→ **DATASET**
------------------------------
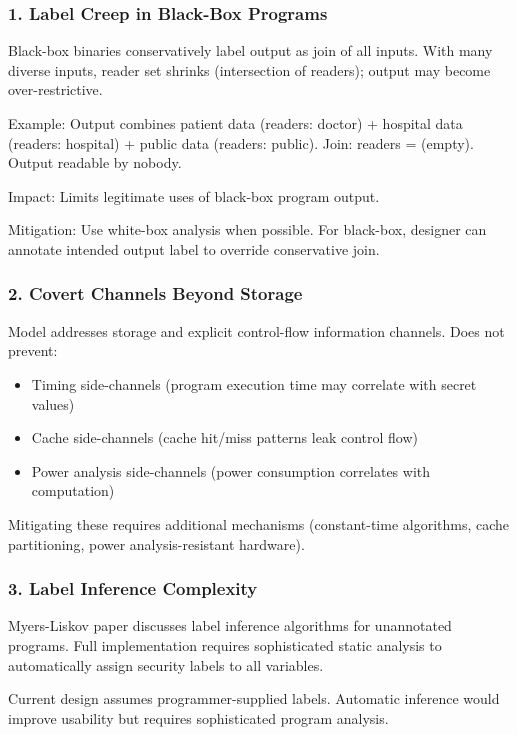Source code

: \subsubsection{1. Label Creep in Black-Box Programs}

Black-box binaries conservatively label output as join of all inputs. With many diverse inputs, reader set shrinks (intersection of readers); output may become over-restrictive.

Example: Output combines patient data (readers: {doctor}) + hospital data (readers: {hospital}) + public data (readers: {public}). Join: readers = {} (empty). Output readable by nobody.

Impact: Limits legitimate uses of black-box program output.

Mitigation: Use white-box analysis when possible. For black-box, designer can annotate intended output label to override conservative join.

\subsubsection{2. Covert Channels Beyond Storage}

Model addresses storage and explicit control-flow information channels. Does not prevent:
\begin{itemize}
\item Timing side-channels (program execution time may correlate with secret values)
\item Cache side-channels (cache hit/miss patterns leak control flow)
\item Power analysis side-channels (power consumption correlates with computation)
\end{itemize}

Mitigating these requires additional mechanisms (constant-time algorithms, cache partitioning, power analysis-resistant hardware).

\subsubsection{3. Label Inference Complexity}

Myers-Liskov paper discusses label inference algorithms for unannotated programs. Full implementation requires sophisticated static analysis to automatically assign security labels to all variables.

Current design assumes programmer-supplied labels. Automatic inference would improve usability but requires sophisticated program analysis.

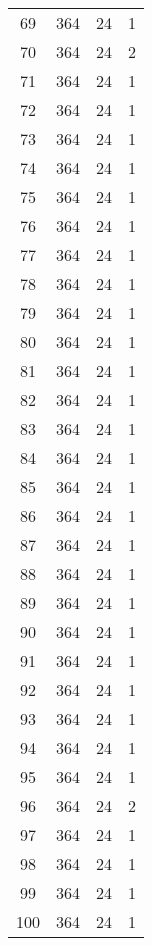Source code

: \begin{longtable}[!]{c|ccc}
	69	& 364	& 24	& 1	\\
	70	& 364	& 24	& 2	\\
	71	& 364	& 24	& 1	\\
	72	& 364	& 24	& 1	\\
	73	& 364	& 24	& 1	\\
	74	& 364	& 24	& 1	\\
	75	& 364	& 24	& 1	\\
	76	& 364	& 24	& 1	\\
	77	& 364	& 24	& 1	\\
	78	& 364	& 24	& 1	\\
	79	& 364	& 24	& 1	\\
	80	& 364	& 24	& 1	\\
	81	& 364	& 24	& 1	\\
	82	& 364	& 24	& 1	\\
	83	& 364	& 24	& 1	\\
	84	& 364	& 24	& 1	\\
	85	& 364	& 24	& 1	\\
	86	& 364	& 24	& 1	\\
	87	& 364	& 24	& 1	\\
	88	& 364	& 24	& 1	\\
	89	& 364	& 24	& 1	\\
	90	& 364	& 24	& 1	\\
	91	& 364	& 24	& 1	\\
	92	& 364	& 24	& 1	\\
	93	& 364	& 24	& 1	\\
	94	& 364	& 24	& 1	\\
	95	& 364	& 24	& 1	\\
	96	& 364	& 24	& 2	\\
	97	& 364	& 24	& 1	\\
	98	& 364	& 24	& 1	\\
	99	& 364	& 24	& 1	\\
	100	& 364	& 24	& 1	\\
\end{longtable}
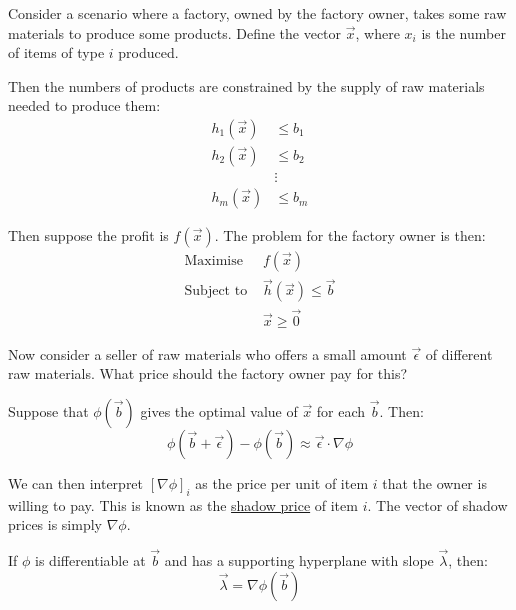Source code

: \documentclass[../Main.tex]{subfiles}
\begin{document}
\begin{example}
    Consider a scenario where a factory, owned by the factory owner, takes some raw materials to produce some products. Define the vector $\vec{x}$, where $x_i$ is the number of items of type $i$ produced.

    Then the numbers of products are constrained by the supply of raw materials needed to produce them:
    \begin{align*}
        h_1(\vec{x}) &\leq b_1 \\
        h_2(\vec{x}) &\leq b_2 \\
        &\vdots \\
        h_m(\vec{x}) &\leq b_m
    \end{align*}

    Then suppose the profit is $f(\vec{x})$. The problem for the factory owner is then:
    \begin{align*}
        \text{Maximise } &f(\vec{x}) \\
        \text{Subject to } &\vec{h}(\vec{x}) \leq \vec{b} \\
        &\vec{x} \geq \vec{0}
    \end{align*}

    Now consider a seller of raw materials who offers a small amount $\vec{\epsilon}$ of different raw materials. What price should the factory owner pay for this?

    Suppose that $\phi(\vec{b})$ gives the optimal value of $\vec{x}$ for each $\vec{b}$. Then:
    \begin{equation*}
        \phi(\vec{b} + \vec{\epsilon}) - \phi(\vec{b}) \approx \vec{\epsilon} \cdot \nabla \phi
    \end{equation*}

    We can then interpret $[\nabla \phi]_i$ as the price per unit of item $i$ that the owner is willing to pay. This is known as the \underline{shadow price} of item $i$. The vector of shadow prices is simply $\nabla \phi$.
\end{example}
\begin{theorem}
    If $\phi$ is differentiable at $\vec{b}$ and has a supporting hyperplane with slope $\vec{\lambda}$, then:
    \begin{equation*}
        \vec{\lambda} = \nabla \phi(\vec{b})
    \end{equation*}
\end{theorem}
\end{document}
------------------------------
A verbatim retyping of the listing, without any pictures, is the expected answer.

Source code

: \subsubsection{1. Label Creep in Black-Box Programs}

Black-box binaries conservatively label output as join of all inputs. With many diverse inputs, reader set shrinks (intersection of readers); output may become over-restrictive.

Example: Output combines patient data (readers: {doctor}) + hospital data (readers: {hospital}) + public data (readers: {public}). Join: readers = {} (empty). Output readable by nobody.

Impact: Limits legitimate uses of black-box program output.

Mitigation: Use white-box analysis when possible. For black-box, designer can annotate intended output label to override conservative join.

\subsubsection{2. Covert Channels Beyond Storage}

Model addresses storage and explicit control-flow information channels. Does not prevent:
\begin{itemize}
\item Timing side-channels (program execution time may correlate with secret values)
\item Cache side-channels (cache hit/miss patterns leak control flow)
\item Power analysis side-channels (power consumption correlates with computation)
\end{itemize}

Mitigating these requires additional mechanisms (constant-time algorithms, cache partitioning, power analysis-resistant hardware).

\subsubsection{3. Label Inference Complexity}

Myers-Liskov paper discusses label inference algorithms for unannotated programs. Full implementation requires sophisticated static analysis to automatically assign security labels to all variables.

Current design assumes programmer-supplied labels. Automatic inference would improve usability but requires sophisticated program analysis.

Source code

: \begin{longtable}[!]{c|ccc}
	69	& 364	& 24	& 1	\\
	70	& 364	& 24	& 2	\\
	71	& 364	& 24	& 1	\\
	72	& 364	& 24	& 1	\\
	73	& 364	& 24	& 1	\\
	74	& 364	& 24	& 1	\\
	75	& 364	& 24	& 1	\\
	76	& 364	& 24	& 1	\\
	77	& 364	& 24	& 1	\\
	78	& 364	& 24	& 1	\\
	79	& 364	& 24	& 1	\\
	80	& 364	& 24	& 1	\\
	81	& 364	& 24	& 1	\\
	82	& 364	& 24	& 1	\\
	83	& 364	& 24	& 1	\\
	84	& 364	& 24	& 1	\\
	85	& 364	& 24	& 1	\\
	86	& 364	& 24	& 1	\\
	87	& 364	& 24	& 1	\\
	88	& 364	& 24	& 1	\\
	89	& 364	& 24	& 1	\\
	90	& 364	& 24	& 1	\\
	91	& 364	& 24	& 1	\\
	92	& 364	& 24	& 1	\\
	93	& 364	& 24	& 1	\\
	94	& 364	& 24	& 1	\\
	95	& 364	& 24	& 1	\\
	96	& 364	& 24	& 2	\\
	97	& 364	& 24	& 1	\\
	98	& 364	& 24	& 1	\\
	99	& 364	& 24	& 1	\\
	100	& 364	& 24	& 1	\\
\end{longtable}
Source code

: \documentclass[../Main.tex]{subfiles}
\begin{document}
\begin{example}
    Consider a scenario where a factory, owned by the factory owner, takes some raw materials to produce some products. Define the vector $\vec{x}$, where $x_i$ is the number of items of type $i$ produced.

    Then the numbers of products are constrained by the supply of raw materials needed to produce them:
    \begin{align*}
        h_1(\vec{x}) &\leq b_1 \\
        h_2(\vec{x}) &\leq b_2 \\
        &\vdots \\
        h_m(\vec{x}) &\leq b_m
    \end{align*}

    Then suppose the profit is $f(\vec{x})$. The problem for the factory owner is then:
    \begin{align*}
        \text{Maximise } &f(\vec{x}) \\
        \text{Subject to } &\vec{h}(\vec{x}) \leq \vec{b} \\
        &\vec{x} \geq \vec{0}
    \end{align*}

    Now consider a seller of raw materials who offers a small amount $\vec{\epsilon}$ of different raw materials. What price should the factory owner pay for this?

    Suppose that $\phi(\vec{b})$ gives the optimal value of $\vec{x}$ for each $\vec{b}$. Then:
    \begin{equation*}
        \phi(\vec{b} + \vec{\epsilon}) - \phi(\vec{b}) \approx \vec{\epsilon} \cdot \nabla \phi
    \end{equation*}

    We can then interpret $[\nabla \phi]_i$ as the price per unit of item $i$ that the owner is willing to pay. This is known as the \underline{shadow price} of item $i$. The vector of shadow prices is simply $\nabla \phi$.
\end{example}
\begin{theorem}
    If $\phi$ is differentiable at $\vec{b}$ and has a supporting hyperplane with slope $\vec{\lambda}$, then:
    \begin{equation*}
        \vec{\lambda} = \nabla \phi(\vec{b})
    \end{equation*}
\end{theorem}
\end{document}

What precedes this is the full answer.